PROBLEM REQUIREMENTS:
Restate word for word the lines that begin the listing and end with the line holding "<p>At work my".

DATASET ENTRIES:
<<<<

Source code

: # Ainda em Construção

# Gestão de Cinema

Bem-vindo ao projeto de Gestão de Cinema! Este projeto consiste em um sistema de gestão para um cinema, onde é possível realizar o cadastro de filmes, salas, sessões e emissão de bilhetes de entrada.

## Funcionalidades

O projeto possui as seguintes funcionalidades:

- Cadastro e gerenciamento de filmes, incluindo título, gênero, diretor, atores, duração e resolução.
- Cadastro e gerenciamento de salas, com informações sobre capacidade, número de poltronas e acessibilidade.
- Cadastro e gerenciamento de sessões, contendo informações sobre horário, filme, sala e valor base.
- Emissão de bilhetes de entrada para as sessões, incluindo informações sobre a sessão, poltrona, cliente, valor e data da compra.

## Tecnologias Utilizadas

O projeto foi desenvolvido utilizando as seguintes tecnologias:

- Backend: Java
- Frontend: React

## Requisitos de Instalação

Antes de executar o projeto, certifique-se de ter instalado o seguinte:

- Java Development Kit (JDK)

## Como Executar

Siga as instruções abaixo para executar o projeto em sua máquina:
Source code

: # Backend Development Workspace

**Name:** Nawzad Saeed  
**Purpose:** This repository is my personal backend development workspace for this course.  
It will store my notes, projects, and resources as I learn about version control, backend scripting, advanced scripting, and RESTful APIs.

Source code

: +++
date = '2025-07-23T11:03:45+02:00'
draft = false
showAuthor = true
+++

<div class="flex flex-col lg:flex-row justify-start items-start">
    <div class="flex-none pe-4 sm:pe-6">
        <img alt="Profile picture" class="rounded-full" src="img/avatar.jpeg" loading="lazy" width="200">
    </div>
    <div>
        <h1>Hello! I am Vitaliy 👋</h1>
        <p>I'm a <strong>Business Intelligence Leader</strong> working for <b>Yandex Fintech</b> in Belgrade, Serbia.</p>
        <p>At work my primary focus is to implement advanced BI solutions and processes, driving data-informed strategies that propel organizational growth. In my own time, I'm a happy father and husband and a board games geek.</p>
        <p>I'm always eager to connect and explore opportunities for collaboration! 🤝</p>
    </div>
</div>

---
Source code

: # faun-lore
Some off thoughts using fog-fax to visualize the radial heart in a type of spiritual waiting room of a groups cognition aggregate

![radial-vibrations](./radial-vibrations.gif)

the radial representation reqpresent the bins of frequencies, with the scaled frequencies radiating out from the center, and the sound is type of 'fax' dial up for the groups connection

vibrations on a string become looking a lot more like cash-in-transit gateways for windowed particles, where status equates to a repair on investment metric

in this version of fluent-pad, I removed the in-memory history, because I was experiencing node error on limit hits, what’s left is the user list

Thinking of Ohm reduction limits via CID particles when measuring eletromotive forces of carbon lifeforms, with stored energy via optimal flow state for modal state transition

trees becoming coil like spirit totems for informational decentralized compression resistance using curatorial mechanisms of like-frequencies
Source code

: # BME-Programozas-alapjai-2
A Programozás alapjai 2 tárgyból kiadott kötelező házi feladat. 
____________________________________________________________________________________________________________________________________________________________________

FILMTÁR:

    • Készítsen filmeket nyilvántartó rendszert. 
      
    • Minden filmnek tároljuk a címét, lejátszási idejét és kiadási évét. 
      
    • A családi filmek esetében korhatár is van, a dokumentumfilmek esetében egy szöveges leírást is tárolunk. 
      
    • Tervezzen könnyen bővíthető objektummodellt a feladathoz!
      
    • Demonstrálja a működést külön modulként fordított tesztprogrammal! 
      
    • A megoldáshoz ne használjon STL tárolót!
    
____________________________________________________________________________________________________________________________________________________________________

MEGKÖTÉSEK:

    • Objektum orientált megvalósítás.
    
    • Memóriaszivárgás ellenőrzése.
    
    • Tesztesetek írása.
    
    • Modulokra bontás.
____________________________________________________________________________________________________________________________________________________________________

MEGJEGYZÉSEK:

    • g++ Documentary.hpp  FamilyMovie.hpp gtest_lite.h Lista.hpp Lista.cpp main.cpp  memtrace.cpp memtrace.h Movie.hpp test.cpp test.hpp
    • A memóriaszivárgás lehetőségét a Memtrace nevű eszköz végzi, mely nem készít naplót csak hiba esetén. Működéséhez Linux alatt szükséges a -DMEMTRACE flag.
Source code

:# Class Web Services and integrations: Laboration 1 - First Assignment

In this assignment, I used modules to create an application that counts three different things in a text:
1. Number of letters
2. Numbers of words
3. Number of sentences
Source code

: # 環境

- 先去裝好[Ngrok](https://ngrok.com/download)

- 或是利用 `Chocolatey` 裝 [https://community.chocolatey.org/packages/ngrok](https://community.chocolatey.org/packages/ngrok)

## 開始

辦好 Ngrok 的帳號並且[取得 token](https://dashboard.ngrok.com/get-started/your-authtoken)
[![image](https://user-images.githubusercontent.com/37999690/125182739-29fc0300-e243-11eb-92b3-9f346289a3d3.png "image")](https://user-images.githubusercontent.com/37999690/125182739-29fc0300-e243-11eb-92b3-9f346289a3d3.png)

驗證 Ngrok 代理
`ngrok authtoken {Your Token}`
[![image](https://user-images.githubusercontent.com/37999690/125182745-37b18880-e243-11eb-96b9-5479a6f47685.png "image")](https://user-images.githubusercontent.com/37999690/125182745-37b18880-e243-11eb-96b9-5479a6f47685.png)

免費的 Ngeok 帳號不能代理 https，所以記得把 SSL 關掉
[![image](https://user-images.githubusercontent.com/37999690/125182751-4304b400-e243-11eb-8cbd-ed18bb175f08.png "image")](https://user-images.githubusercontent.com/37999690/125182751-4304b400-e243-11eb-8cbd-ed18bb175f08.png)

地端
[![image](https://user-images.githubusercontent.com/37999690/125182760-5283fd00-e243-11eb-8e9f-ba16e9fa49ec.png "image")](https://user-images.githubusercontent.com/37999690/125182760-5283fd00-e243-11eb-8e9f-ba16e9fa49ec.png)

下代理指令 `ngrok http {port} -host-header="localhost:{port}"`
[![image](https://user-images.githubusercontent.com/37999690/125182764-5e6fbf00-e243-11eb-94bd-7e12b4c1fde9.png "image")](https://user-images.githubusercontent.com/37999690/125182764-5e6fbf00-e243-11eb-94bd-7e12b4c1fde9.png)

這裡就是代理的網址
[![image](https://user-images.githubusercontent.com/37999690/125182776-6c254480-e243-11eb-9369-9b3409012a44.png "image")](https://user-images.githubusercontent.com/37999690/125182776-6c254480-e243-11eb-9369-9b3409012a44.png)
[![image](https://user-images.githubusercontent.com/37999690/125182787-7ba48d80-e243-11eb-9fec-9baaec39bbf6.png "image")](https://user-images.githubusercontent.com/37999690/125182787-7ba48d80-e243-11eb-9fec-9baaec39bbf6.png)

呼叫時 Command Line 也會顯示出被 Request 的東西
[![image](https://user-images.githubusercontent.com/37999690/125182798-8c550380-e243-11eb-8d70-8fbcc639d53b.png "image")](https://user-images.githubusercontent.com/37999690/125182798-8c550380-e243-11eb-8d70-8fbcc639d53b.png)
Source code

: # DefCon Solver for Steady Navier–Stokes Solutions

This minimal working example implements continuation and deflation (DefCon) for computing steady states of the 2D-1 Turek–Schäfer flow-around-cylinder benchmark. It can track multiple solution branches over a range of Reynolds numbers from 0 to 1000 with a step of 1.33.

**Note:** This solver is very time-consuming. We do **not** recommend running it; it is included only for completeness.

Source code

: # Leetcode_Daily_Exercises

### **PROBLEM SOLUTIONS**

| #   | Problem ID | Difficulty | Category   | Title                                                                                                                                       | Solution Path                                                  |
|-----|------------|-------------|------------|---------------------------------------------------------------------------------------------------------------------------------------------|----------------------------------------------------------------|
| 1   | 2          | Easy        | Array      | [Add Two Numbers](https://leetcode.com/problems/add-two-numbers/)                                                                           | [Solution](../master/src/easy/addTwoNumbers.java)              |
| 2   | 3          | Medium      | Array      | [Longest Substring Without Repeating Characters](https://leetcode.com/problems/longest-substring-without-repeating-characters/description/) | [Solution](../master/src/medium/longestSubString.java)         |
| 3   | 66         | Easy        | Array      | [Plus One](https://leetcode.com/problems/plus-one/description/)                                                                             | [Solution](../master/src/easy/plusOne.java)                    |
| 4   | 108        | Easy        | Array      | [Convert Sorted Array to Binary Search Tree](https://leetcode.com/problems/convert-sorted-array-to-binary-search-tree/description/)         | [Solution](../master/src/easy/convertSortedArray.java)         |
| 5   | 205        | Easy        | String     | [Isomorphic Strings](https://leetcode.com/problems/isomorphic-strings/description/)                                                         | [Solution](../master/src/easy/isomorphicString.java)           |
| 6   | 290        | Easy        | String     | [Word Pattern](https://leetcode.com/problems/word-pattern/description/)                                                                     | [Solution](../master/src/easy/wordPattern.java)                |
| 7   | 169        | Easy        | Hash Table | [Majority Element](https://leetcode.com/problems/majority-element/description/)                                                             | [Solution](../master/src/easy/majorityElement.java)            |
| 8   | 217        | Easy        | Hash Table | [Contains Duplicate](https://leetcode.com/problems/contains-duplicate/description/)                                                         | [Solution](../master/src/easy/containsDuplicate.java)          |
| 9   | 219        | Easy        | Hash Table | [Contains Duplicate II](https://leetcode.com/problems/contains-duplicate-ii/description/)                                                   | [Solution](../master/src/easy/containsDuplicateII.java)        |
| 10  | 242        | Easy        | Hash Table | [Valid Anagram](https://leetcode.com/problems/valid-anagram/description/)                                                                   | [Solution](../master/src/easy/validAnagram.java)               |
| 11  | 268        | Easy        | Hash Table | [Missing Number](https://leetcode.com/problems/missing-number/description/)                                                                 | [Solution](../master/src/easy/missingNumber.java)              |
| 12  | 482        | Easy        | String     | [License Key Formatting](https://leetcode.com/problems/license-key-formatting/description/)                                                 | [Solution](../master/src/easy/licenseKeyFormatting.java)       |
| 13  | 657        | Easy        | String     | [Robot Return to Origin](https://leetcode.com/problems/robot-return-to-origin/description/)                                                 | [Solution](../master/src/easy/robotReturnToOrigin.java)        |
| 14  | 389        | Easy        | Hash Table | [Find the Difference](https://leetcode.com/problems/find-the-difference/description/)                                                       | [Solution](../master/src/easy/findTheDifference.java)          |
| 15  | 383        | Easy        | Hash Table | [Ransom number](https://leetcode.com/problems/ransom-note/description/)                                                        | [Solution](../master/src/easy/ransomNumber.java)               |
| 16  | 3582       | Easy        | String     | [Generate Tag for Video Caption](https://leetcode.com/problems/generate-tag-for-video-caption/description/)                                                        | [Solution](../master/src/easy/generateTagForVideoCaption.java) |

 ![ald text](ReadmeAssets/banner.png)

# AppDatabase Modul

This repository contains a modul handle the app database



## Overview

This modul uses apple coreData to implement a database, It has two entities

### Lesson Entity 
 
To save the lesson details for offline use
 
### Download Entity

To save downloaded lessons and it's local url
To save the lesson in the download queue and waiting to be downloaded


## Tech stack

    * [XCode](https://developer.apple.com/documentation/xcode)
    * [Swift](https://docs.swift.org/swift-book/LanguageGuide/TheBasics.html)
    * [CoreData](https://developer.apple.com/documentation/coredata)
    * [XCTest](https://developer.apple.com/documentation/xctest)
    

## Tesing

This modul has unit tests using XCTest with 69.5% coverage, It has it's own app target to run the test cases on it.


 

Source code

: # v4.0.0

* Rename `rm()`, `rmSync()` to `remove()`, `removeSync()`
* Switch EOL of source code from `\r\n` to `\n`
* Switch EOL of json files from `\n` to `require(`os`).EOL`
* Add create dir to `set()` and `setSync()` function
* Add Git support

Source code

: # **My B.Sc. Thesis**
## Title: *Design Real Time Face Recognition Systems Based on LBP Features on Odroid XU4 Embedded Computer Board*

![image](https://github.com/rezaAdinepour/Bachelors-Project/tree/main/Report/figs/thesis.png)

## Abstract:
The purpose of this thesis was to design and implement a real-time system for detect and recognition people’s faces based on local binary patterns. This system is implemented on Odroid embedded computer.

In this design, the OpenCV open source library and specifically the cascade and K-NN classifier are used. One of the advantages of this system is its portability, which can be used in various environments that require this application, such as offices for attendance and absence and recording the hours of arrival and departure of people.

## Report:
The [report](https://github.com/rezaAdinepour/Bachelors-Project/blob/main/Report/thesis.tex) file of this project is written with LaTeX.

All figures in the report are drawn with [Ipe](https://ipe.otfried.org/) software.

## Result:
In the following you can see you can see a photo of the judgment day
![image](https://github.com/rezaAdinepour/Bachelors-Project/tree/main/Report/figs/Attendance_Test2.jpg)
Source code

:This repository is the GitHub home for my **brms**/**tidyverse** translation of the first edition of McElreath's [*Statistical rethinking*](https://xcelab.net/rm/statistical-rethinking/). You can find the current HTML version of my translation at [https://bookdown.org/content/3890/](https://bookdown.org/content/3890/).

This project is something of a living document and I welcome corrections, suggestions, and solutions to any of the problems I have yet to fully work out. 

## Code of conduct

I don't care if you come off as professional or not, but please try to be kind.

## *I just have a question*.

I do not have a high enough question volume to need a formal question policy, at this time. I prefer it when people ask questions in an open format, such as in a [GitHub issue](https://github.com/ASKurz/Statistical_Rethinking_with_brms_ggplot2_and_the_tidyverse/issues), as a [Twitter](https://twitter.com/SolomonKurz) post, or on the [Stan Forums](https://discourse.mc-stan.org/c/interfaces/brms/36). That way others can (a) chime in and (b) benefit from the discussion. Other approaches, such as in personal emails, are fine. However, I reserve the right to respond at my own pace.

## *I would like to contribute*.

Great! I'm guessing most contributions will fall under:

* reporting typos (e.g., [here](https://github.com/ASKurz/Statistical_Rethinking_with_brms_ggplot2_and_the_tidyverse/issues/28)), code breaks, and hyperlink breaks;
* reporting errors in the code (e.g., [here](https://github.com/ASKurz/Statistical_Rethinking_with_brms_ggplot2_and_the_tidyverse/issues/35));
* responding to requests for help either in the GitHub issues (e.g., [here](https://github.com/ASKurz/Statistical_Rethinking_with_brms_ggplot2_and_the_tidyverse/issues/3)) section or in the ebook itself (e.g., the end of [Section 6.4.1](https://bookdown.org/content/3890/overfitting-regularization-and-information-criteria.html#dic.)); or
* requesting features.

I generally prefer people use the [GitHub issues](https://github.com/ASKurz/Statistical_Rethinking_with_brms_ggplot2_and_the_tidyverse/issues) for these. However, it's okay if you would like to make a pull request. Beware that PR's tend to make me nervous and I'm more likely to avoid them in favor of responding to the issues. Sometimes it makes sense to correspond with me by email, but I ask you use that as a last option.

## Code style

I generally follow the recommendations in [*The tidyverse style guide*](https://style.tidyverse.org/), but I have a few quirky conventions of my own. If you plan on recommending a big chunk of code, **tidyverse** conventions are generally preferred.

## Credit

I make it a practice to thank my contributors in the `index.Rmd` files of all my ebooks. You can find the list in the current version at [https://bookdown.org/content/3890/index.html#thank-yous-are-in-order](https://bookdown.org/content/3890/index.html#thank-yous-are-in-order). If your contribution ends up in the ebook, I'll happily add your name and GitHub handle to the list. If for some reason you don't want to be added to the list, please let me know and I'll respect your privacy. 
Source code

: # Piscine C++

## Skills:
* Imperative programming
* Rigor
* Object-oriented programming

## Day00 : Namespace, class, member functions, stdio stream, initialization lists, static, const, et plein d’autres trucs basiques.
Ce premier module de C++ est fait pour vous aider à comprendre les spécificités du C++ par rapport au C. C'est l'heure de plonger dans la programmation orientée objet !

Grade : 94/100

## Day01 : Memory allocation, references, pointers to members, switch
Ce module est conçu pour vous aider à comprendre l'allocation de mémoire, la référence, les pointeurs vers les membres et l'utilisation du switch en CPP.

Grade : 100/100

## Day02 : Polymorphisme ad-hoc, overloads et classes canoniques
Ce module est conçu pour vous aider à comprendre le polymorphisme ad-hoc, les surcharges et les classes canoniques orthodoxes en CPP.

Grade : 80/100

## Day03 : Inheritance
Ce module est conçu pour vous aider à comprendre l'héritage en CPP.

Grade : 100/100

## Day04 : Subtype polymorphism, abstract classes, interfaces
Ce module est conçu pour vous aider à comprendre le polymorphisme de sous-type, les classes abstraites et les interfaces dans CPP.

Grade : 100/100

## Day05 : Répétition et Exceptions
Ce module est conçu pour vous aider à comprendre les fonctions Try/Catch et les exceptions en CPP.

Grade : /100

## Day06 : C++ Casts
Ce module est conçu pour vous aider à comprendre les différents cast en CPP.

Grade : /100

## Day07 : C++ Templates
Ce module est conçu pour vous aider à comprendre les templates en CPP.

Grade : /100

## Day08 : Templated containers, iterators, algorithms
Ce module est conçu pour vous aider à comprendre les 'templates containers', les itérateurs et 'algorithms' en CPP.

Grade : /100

>>>>

TASK RESULT:
Source code

: # Ainda em Construção

# Gestão de Cinema

Bem-vindo ao projeto de Gestão de Cinema! Este projeto consiste em um sistema de gestão para um cinema, onde é possível realizar o cadastro de filmes, salas, sessões e emissão de bilhetes de entrada.

## Funcionalidades

O projeto possui as seguintes funcionalidades:

- Cadastro e gerenciamento de filmes, incluindo título, gênero, diretor, atores, duração e resolução.
- Cadastro e gerenciamento de salas, com informações sobre capacidade, número de poltronas e acessibilidade.
- Cadastro e gerenciamento de sessões, contendo informações sobre horário, filme, sala e valor base.
- Emissão de bilhetes de entrada para as sessões, incluindo informações sobre a sessão, poltrona, cliente, valor e data da compra.

## Tecnologias Utilizadas

O projeto foi desenvolvido utilizando as seguintes tecnologias:

- Backend: Java
- Frontend: React

## Requisitos de Instalação

Antes de executar o projeto, certifique-se de ter instalado o seguinte:

- Java Development Kit (JDK)

## Como Executar

Siga as instruções abaixo para executar o projeto em sua máquina:
Source code

: # Backend Development Workspace

**Name:** Nawzad Saeed  
**Purpose:** This repository is my personal backend development workspace for this course.  
It will store my notes, projects, and resources as I learn about version control, backend scripting, advanced scripting, and RESTful APIs.

Source code

: +++
date = '2025-07-23T11:03:45+02:00'
draft = false
showAuthor = true
+++

<div class="flex flex-col lg:flex-row justify-start items-start">
    <div class="flex-none pe-4 sm:pe-6">
        <img alt="Profile picture" class="rounded-full" src="img/avatar.jpeg" loading="lazy" width="200">
    </div>
    <div>
        <h1>Hello! I am Vitaliy 👋</h1>
        <p>I'm a <strong>Business Intelligence Leader</strong> working for <b>Yandex Fintech</b> in Belgrade, Serbia.</p>
        <p>At work my primary focus is to implement advanced BI solutions and processes, driving data-informed strategies that propel organizational growth. In my own time, I'm a happy father and husband and a board games geek.</p>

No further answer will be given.